I’m really intrigued with new information I’ve seen about the negative health effects of eating wheat. Stick with me, please. This isn’t just the usual gluten-free stuff that is so trendy today. It effects all of us and and it makes complete sense to me.
According to Dr. Mark Hyman, author of The Blood Sugar Solution and several other books, wheat contains:
- a super starch that is more fattening than pure sugar;
- a super gluten that is highly inflammatory and
- a super drug that is addictive and makes you crave more.
Modern day hybrid wheat and gluten is hybridized and genetically manipulated with odd proteins for high yielding plants that have many times more gluten than the ancient form eaten by our ancestors. It’s found not only in the obvious places like bread, baked goods and pasta, but in many, if not most, processed floods including ice cream, spaghetti sauce, spice mixes, french fries and soy sauce.
The evil culprit that is effecting so many of us is amylopectin-A, a starch that raises blood sugar faster than pure sugar, increasing inflammation and the risk of obesity and diabetes.

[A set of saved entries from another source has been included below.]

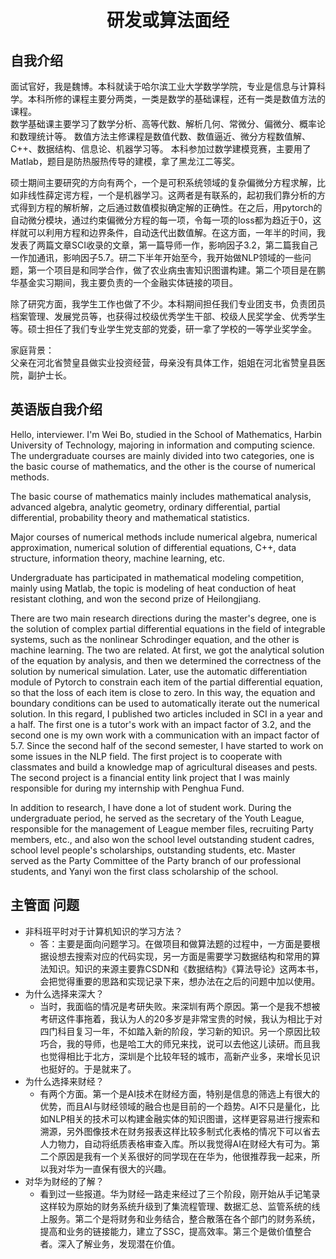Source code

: # <center> 研发或算法面经 </center>

## 自我介绍
面试官好，我是魏博。本科就读于哈尔滨工业大学数学学院，专业是信息与计算科学。本科所修的课程主要分两类，一类是数学的基础课程，还有一类是数值方法的课程。  
数学基础课主要学习了数学分析、高等代数、解析几何、常微分、偏微分、概率论和数理统计等。
数值方法主修课程是数值代数、数值逼近、微分方程数值解、C++、数据结构、信息论、机器学习等。
本科参加过数学建模竞赛，主要用了Matlab，题目是防热服热传导的建模，拿了黑龙江二等奖。

硕士期间主要研究的方向有两个，一个是可积系统领域的复杂偏微分方程求解，比如非线性薛定谔方程，一个是机器学习。这两者是有联系的，起初我们靠分析的方式得到方程的解析解，之后通过数值模拟确定解的正确性。在之后，用pytorch的自动微分模块，通过约束偏微分方程的每一项，令每一项的loss都为趋近于0，这样就可以利用方程和边界条件，自动迭代出数值解。在这方面，一年半的时间，我发表了两篇文章SCI收录的文章，第一篇导师一作，影响因子3.2，第二篇我自己一作加通讯，影响因子5.7。研二下半年开始至今，我开始做NLP领域的一些问题，第一个项目是和同学合作，做了农业病虫害知识图谱构建。第二个项目是在鹏华基金实习期间，我主要负责的一个金融实体链接的项目。

除了研究方面，我学生工作也做了不少。本科期间担任我们专业团支书，负责团员档案管理、发展党员等，也获得过校级优秀学生干部、校级人民奖学金、优秀学生等。硕士担任了我们专业学生党支部的党委，研一拿了学校的一等学业奖学金。

家庭背景：  
父亲在河北省赞皇县做实业投资经营，母亲没有具体工作，姐姐在河北省赞皇县医院，副护士长。

## 英语版自我介绍
Hello, interviewer. I'm Wei Bo, studied in the School of Mathematics, Harbin University of Technology, majoring in information and computing science. The undergraduate courses are mainly divided into two categories, one is the basic course of mathematics, and the other is the course of numerical methods.

The basic course of mathematics mainly includes mathematical analysis, advanced algebra, analytic geometry, ordinary differential, partial differential, probability theory and mathematical statistics.

Major courses of numerical methods include numerical algebra, numerical approximation, numerical solution of differential equations, C++, data structure, information theory, machine learning, etc.

Undergraduate has participated in mathematical modeling competition, mainly using Matlab, the topic is modeling of heat conduction of heat resistant clothing, and won the second prize of Heilongjiang.

There are two main research directions during the master's degree, one is the solution of complex partial differential equations in the field of integrable systems, such as the nonlinear Schrodinger equation, and the other is machine learning. The two are related. At first, we got the analytical solution of the equation by analysis, and then we determined the correctness of the solution by numerical simulation. Later, use the automatic differentiation module of Pytorch to constrain each item of the partial differential equation, so that the loss of each item is close to zero. In this way, the equation and boundary conditions can be used to automatically iterate out the numerical solution. In this regard, I published two articles included in SCI in a year and a half. The first one is a tutor's work with an impact factor of 3.2, and the second one is my own work with a communication with an impact factor of 5.7. Since the second half of the second semester, I have started to work on some issues in the NLP field. The first project is to cooperate with classmates and build a knowledge map of agricultural diseases and pests. The second project is a financial entity link project that I was mainly responsible for during my internship with Penghua Fund.

In addition to research, I have done a lot of student work. During the undergraduate period, he served as the secretary of the Youth League, responsible for the management of League member files, recruiting Party members, etc., and also won the school level outstanding student cadres, school level people's scholarships, outstanding students, etc. Master served as the Party Committee of the Party branch of our professional students, and Yanyi won the first class scholarship of the school.
## 主管面 问题
*  非科班平时对于计算机知识的学习方法？
    * 答：主要是面向问题学习。在做项目和做算法题的过程中，一方面是要根据设想去搜索对应的代码实现，另一方面是需要学习数据结构和常用的算法知识。知识的来源主要靠CSDN和《数据结构》《算法导论》这两本书，会把觉得重要的思路和实现记录下来，想办法在之后的问题中加以使用。
* 为什么选择来深大？
    * 当时，我面临的情况是考研失败。来深圳有两个原因。第一个是我不想被考研这件事拖着，我认为人的20多岁是非常宝贵的时候，我认为相比于对四门科目复习一年，不如踏入新的阶段，学习新的知识。另一个原因比较巧合，我的导师，也是哈工大的师兄来找，说可以去他这儿读研。而且我也觉得相比于北方，深圳是个比较年轻的城市，高新产业多，来增长见识也挺好的。于是就来了。
* 为什么选择来财经？
    * 有两个方面。第一个是AI技术在财经方面，特别是信息的筛选上有很大的优势，而且AI与财经领域的融合也是目前的一个趋势。AI不只是量化，比如NLP相关的技术可以构建金融实体的知识图谱，这样更容易进行搜索和溯源，另外图像技术在财务报表这样比较多制式化表格的情况下可以省去人力物力，自动将纸质表格审查入库。所以我觉得AI在财经大有可为。第二个原因是我有一个关系很好的同学现在在华为，他很推荐我一起来，所以我对华为一直保有很大的兴趣。
* 对华为财经的了解？
    * 看到过一些报道。华为财经一路走来经过了三个阶段，刚开始从手记笔录这样较为原始的财务系统升级到了集流程管理、数据汇总、监管系统的线上服务。第二个是将财务和业务结合，整合散落在各个部门的财务系统，提高和业务的链接能力，建立了SSC，提高效率。第三个是做价值整合者。深入了解业务，发现潜在价值。

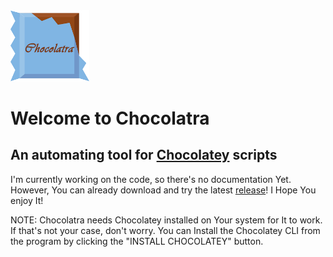 <img src="https://github.com/Gustavo-Kuze/Chocolatra/blob/master/Chocolatra/assets/chocolatra_icon.png" width="25%" />
<h1>Welcome to Chocolatra</h1>

<h2>An automating tool for <a href="https://chocolatey.org/" target="_blank">Chocolatey</a> scripts</h2>
<p>
I'm currently working on the code, so there's no documentation Yet. However, You can already download and try the latest <a href="https://github.com/Gustavo-Kuze/Chocolatra/releases" target="_blank">release</a>! I Hope You enjoy It!
</p>


NOTE: Chocolatra needs Chocolatey installed on Your system for It to work. If that's not your case, don't worry. You can Install the Chocolatey CLI from the program by clicking the "INSTALL CHOCOLATEY" button.

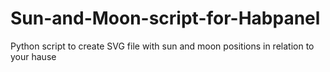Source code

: # Sun-and-Moon-script-for-Habpanel
Python script to create SVG file with sun and moon positions in relation to your hause
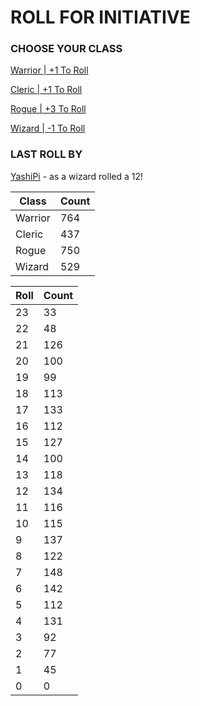 # ROLL FOR INITIATIVE
### CHOOSE YOUR CLASS

[Warrior | +1 To Roll](https://github.com/benjaminsampica/benjaminsampica/issues/new?title=roll%7Cwarrior&body=Just+click+%27Create%27.)

[Cleric | +1 To Roll](https://github.com/benjaminsampica/benjaminsampica/issues/new?title=roll%7Ccleric&body=Just+click+%27Create%27.)

[Rogue | +3 To Roll](https://github.com/benjaminsampica/benjaminsampica/issues/new?title=roll%7Crogue&body=Just+click+%27Create%27.)

[Wizard | -1 To Roll](https://github.com/benjaminsampica/benjaminsampica/issues/new?title=roll%7Cwizard&body=Just+click+%27Create%27.)
### LAST ROLL BY
[YashiPi](https://www.github.com/YashiPi) - as a wizard rolled a 12!

|Class|Count|
|-|-|
|Warrior|764|
|Cleric|437|
|Rogue|750|
|Wizard|529|

|Roll|Count|
|-|-|
|23|33
|22|48
|21|126
|20|100
|19|99
|18|113
|17|133
|16|112
|15|127
|14|100
|13|118
|12|134
|11|116
|10|115
|9|137
|8|122
|7|148
|6|142
|5|112
|4|131
|3|92
|2|77
|1|45
|0|0
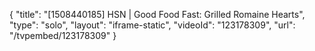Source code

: {
    "title": "[1508440185] HSN | Good Food Fast: Grilled Romaine Hearts",
    "type": "solo",
    "layout": "iframe-static",
    "videoId": "123178309",
    "url": "\/tvpembed\/123178309"
}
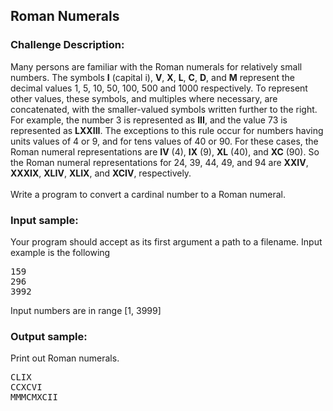 <h2>Roman Numerals</h2>

<h3>Challenge Description:</h3>

<p>
    Many persons are familiar with the Roman numerals for relatively small
    numbers. The symbols <b>I</b> (capital i), <b>V</b>, <b>X</b>, <b>L</b>,
<b>C</b>, <b>D</b>, and <b>M</b> represent the decimal values
    1, 5, 10, 50, 100, 500 and 1000 respectively. To represent other values,
    these symbols, and multiples where necessary, are concatenated, with the
    smaller-valued symbols written further to the right. For example,
    the number 3 is represented as <b>III</b>, and the value 73 is represented
    as <b>LXXIII</b>. The exceptions to this rule occur for numbers having units
    values of 4 or 9, and for tens values of 40 or 90. For these cases, the
    Roman numeral representations are <b>IV</b> (4), <b>IX</b> (9), <b>XL</b> (40), and <b>XC</b> (90).
    So the Roman numeral representations for 24, 39, 44, 49, and 94 are
<b>XXIV</b>, <b>XXXIX</b>, <b>XLIV</b>, <b>XLIX</b>, and <b>XCIV</b>,
    respectively.
<br>
<br>
    Write a program to convert a cardinal number to a Roman numeral.
</p>

<h3>Input sample:</h3>
<p>
    Your program should accept as its first argument a path to a filename.
    Input example is the following
</p>
<pre>159
296
3992</pre>

<p>
    Input numbers are in range [1, 3999]
</p>

<h3>Output sample:</h3>

<p>
    Print out Roman numerals.
</p>

<pre>CLIX
CCXCVI
MMMCMXCII</pre>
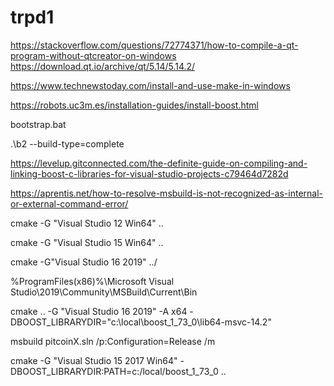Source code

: # trpd1

https://stackoverflow.com/questions/72774371/how-to-compile-a-qt-program-without-qtcreator-on-windows
https://download.qt.io/archive/qt/5.14/5.14.2/


https://www.technewstoday.com/install-and-use-make-in-windows


https://robots.uc3m.es/installation-guides/install-boost.html

bootstrap.bat

.\b2 --build-type=complete

https://levelup.gitconnected.com/the-definite-guide-on-compiling-and-linking-boost-c-libraries-for-visual-studio-projects-c79464d7282d


https://aprentis.net/how-to-resolve-msbuild-is-not-recognized-as-internal-or-external-command-error/

cmake -G "Visual Studio 12 Win64" ..

cmake -G "Visual Studio 15 Win64" ..

cmake -G"Visual Studio 16 2019" ../


%ProgramFiles(x86)%\Microsoft Visual Studio\2019\Community\MSBuild\Current\Bin

cmake .. -G "Visual Studio 16 2019" -A x64 -DBOOST_LIBRARYDIR="c:\local\boost_1_73_0\lib64-msvc-14.2"

msbuild pitcoinX.sln /p:Configuration=Release /m

cmake -G "Visual Studio 15 2017 Win64" -DBOOST_LIBRARYDIR:PATH=c:/local/boost_1_73_0 ..


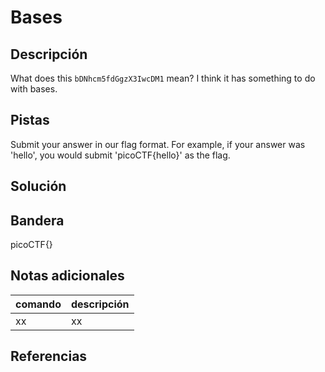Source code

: # Bases

## Descripción
What does this `bDNhcm5fdGgzX3IwcDM1` mean? I think it has something to do with bases.

## Pistas 
Submit your answer in our flag format. For example, if your answer was 'hello', you would submit 'picoCTF{hello}' as the flag.

## Solución

## Bandera
picoCTF{}

## Notas adicionales
| comando | descripción |
|------------|---------------|
| xx | xx |

## Referencias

White or whole grain, it makes no difference. All wheat products contains amylopectin-A that, among other things, leads to a widely recognized condition called “wheat belly,” or the dangerous belly fat that causes an cascade of inflammatory responses, all of them with dire health effects.
The super gluten that Dr. Hyman calls FrankenWheat, a chromosomally altered molecule that not only triggers the modern-day epidemic of celiac disease and gluten-intolerance, but also more subtly and equally insidiously causes obesity and diabetes. Dr. Hyman goes into great depth on super gluten in his Huffington Post article.
Finally, there is the addictive nature of the modern-day wheat that triggers binge eating. As Dr. Hyman points out, “No one binges on broccoli, but they binge on cookies or cake.” That’s because the wheat proteins are converted by the digestive system into substances called gluetomorphins (yes the same root word as morphine), highly addictive polypeptides that quickly cross the blood-brain barrier and quite literally give you a high and make you crave more.
So, OK folks, here’s the challenge: I’m going to go gluten-free for the next six weeks and see what happens. I’ll be keeping a journal and sharing my experiences here. I hope you’ll join me and share your own experiences. We’ll all have to become avid label readers, but I think the key will be to avoid all or almost all processed foods. Off we go!